Last week I participated in a small competiotion at work. The goal was to calculate the top 10 the most common words in a file and print them with number of occurences. For testing we used export from HackerNews comments from 2012 until today, and that file was 4GB.

I will describe what optimizations I used to solve the problem from the most to the least obvious.

Solution was measured on MacBook Pro 2018 with 2,2 GHz Intel Core i7 CPU and 32 GB RAM.

Generic solution

The most simple way to solve this is to iterate over the file, save words to a map with number of occurences, then iterate over the map and print top 10 most common words.

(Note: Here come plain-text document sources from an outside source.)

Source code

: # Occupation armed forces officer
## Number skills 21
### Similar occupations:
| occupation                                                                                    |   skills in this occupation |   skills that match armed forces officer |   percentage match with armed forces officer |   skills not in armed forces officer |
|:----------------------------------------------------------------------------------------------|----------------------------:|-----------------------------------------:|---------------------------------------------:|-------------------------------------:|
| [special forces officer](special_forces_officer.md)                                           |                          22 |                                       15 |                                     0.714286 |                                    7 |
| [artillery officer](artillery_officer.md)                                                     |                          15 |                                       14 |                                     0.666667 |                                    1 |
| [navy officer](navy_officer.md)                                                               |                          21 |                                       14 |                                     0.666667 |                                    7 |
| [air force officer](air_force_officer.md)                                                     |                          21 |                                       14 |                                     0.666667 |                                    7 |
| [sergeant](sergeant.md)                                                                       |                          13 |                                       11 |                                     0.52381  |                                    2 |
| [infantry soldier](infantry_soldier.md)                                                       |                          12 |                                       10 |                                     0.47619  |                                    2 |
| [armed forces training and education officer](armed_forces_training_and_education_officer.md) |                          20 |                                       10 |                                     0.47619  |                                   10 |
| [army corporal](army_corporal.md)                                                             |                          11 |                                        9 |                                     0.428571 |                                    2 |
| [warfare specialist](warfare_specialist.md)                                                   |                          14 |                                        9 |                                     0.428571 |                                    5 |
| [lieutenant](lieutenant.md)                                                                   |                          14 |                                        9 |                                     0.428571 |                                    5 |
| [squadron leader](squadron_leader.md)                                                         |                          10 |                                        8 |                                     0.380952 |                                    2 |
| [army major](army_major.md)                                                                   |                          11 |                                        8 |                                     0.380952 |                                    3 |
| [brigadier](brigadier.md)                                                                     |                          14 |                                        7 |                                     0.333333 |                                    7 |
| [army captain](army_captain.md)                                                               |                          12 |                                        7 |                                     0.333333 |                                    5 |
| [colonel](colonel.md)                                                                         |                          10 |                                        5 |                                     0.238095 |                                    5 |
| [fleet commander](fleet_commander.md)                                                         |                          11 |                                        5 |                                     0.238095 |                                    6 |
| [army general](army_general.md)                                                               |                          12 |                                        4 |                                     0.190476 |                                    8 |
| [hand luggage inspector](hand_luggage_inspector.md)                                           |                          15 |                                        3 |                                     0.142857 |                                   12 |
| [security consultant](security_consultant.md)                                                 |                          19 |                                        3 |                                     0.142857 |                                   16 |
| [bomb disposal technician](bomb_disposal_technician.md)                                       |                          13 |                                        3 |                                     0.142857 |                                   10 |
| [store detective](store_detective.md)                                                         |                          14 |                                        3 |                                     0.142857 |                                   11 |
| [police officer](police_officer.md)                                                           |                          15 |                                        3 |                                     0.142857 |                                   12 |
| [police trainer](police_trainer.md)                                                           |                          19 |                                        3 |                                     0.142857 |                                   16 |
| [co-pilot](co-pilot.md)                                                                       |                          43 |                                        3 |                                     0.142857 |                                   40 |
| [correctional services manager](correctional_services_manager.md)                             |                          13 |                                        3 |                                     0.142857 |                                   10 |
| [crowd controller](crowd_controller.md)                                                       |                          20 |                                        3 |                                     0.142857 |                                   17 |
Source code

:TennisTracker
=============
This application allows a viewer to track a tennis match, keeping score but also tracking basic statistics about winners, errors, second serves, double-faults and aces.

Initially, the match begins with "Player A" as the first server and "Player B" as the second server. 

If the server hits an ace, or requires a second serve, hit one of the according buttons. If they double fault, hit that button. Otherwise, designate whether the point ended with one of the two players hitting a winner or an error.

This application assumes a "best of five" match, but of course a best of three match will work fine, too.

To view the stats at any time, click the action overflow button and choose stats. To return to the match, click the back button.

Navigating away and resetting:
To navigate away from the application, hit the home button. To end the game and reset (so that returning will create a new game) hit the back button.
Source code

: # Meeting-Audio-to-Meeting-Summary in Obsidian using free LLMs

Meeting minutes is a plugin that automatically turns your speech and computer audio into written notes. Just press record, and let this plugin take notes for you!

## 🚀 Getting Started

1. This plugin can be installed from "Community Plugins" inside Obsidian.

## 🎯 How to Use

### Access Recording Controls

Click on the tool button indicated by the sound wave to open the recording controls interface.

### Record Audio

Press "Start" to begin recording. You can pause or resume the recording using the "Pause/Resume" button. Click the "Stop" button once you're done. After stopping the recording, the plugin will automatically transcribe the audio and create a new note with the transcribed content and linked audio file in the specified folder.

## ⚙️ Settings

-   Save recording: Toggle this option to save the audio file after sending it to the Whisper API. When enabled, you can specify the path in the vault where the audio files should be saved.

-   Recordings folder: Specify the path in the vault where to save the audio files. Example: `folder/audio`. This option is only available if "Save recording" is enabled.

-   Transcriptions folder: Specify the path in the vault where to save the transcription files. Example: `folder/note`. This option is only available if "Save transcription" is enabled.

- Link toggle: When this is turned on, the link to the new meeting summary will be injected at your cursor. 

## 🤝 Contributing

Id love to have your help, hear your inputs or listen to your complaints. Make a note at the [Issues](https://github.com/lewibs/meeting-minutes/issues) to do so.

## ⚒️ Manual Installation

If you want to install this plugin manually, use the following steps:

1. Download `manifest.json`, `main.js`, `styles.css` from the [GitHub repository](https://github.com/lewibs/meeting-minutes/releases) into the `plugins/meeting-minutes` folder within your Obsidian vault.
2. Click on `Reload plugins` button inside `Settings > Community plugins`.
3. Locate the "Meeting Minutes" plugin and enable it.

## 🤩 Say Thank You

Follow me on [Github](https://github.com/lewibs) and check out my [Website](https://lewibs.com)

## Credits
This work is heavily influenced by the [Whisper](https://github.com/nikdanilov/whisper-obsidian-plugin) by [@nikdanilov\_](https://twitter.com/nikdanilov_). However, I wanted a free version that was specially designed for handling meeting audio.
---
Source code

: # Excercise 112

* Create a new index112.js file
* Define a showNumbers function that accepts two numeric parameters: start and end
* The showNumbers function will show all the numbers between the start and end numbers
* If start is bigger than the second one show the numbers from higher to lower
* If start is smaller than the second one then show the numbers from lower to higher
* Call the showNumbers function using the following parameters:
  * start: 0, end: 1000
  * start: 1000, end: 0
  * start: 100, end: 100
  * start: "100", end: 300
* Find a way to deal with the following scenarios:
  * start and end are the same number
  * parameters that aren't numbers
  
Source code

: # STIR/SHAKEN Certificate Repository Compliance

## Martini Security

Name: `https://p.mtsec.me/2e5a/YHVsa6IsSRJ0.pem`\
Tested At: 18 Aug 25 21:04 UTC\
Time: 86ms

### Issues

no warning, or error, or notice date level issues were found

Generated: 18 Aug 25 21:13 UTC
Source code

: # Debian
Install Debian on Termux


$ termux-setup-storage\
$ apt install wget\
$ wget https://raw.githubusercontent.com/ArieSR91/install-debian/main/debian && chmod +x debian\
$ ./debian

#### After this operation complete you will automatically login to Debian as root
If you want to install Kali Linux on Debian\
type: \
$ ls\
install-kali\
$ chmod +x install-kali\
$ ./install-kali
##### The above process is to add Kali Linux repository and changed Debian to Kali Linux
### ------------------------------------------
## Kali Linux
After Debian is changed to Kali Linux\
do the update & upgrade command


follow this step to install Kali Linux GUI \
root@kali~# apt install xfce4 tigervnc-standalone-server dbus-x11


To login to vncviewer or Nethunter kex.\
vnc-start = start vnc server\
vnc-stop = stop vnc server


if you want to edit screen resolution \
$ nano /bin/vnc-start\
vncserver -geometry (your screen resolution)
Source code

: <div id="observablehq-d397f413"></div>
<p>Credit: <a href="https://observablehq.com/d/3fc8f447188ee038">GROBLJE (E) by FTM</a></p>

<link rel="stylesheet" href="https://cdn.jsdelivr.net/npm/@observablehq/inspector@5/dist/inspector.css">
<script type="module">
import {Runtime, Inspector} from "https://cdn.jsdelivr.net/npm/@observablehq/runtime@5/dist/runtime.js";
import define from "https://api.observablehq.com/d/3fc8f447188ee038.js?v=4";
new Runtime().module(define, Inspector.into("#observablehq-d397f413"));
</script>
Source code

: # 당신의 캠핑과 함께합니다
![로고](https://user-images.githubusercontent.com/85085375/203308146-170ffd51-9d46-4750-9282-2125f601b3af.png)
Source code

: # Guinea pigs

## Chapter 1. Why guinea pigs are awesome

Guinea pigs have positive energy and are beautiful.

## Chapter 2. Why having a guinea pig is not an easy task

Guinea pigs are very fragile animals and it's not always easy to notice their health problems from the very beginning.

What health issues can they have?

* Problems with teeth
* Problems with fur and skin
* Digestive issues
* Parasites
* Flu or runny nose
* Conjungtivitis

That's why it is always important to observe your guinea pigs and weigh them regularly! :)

func countWords(fileData []byte) {
    words := map[string]uint{}

    wordBuf := make([]byte, 64)
    wordPos := 0
    for _, c := range fileData {
            switch {
            case c >= 'A' && c <= 'Z':
                    c += 32
                    fallthrough
            case c >= 'a' && c <= 'z':
                    if wordPos == maxLen {
                            continue
                    }
                    wordBuf[wordPos] = c
                    wordPos++
            default:
                    if wordPos == 0 {
                        continue
                    }

                    words[string(wordBuf[:wordPos])]++
                    wordPos = 0
            }
            words[string(wordBuf[:wordPos])]++
    }
}

This will make a map with number of occurences of each English word in the file.

It takes ~1min to make this map.

After that keys needs to be sorted:

freq := make([]*string, 2<<25)
for word, count := range words {
    wCopy := word
    freq[count] = &wCopy
}

done := 0
for i := uint64(len(freq) - 1); i > 0 && done < 10; i-- {
    if freq[i] == nil {
        continue
    }
    fmt.Printf("%s: %d\n", *freq[i], i)
    done++
}

This is a terrible way of sorting anything in real life, but it works fast, and that's exactly what we need in our case. It took ~113ms

Reading file concurrently

The next step is to assume that it could go faster if file is processed in batches concurrently. That is true, but it will also creates data races. To solve it, I will use this implementation of a map with atomic write.

Another way to go from here is to save results from each thread to it's own map and then merge maps.

func fromFile(filepath string, batchSize int64, tk *count.Stream) error {
        file, err := os.Open(filepath)
        if err != nil {
                return fmt.Errorf("failed to read `%s`: %s", filepath, err)
        }
        defer file.Close()

        info, err := file.Stat()
        if err != nil {
                return fmt.Errorf("failed to stat `%s`: %s", filepath, err)
        }

        all := info.Size() / batchSize
        wg := &errgroup.Group{}
        for i := int64(0); i < all; i++ {
                i := i
                // NOTE: read concurrently and process in batch
                wg.Go(func() error {

                        buff := make([]byte, batchSize)

                        off, err := file.ReadAt(buff, batchSize*i)
                        switch err {
                        case nil:
                        case io.EOF:
                                return nil
                        default:
                                return err
                        }

                        processBatch(buff[:off], tk)

                        return nil
                })
        }

        return wg.Wait()
}

I was using 2<<19-1 as a batchSize. This is based on test runs and nothins else.

tk here contains an instance of github.com/cornelk/hashmap

Law of Large numbers

The last optimization, and the biggest one I've made is not completely about programming.

There is this theorem in probablility theory that says:

the average of the results obtained from a large number of trials should be close to the expected value, and will tend to become closer as more trials are performed

That means that if you take a large file with English text and count top 10 words in there, the top will always look almost the same.

Next step here is to google most common words in English and use this list to decrease number of words we count.

By doing that, amount of writes to the map will dramaticaly decrease, what will allow to spend less time waiting for write access to the map.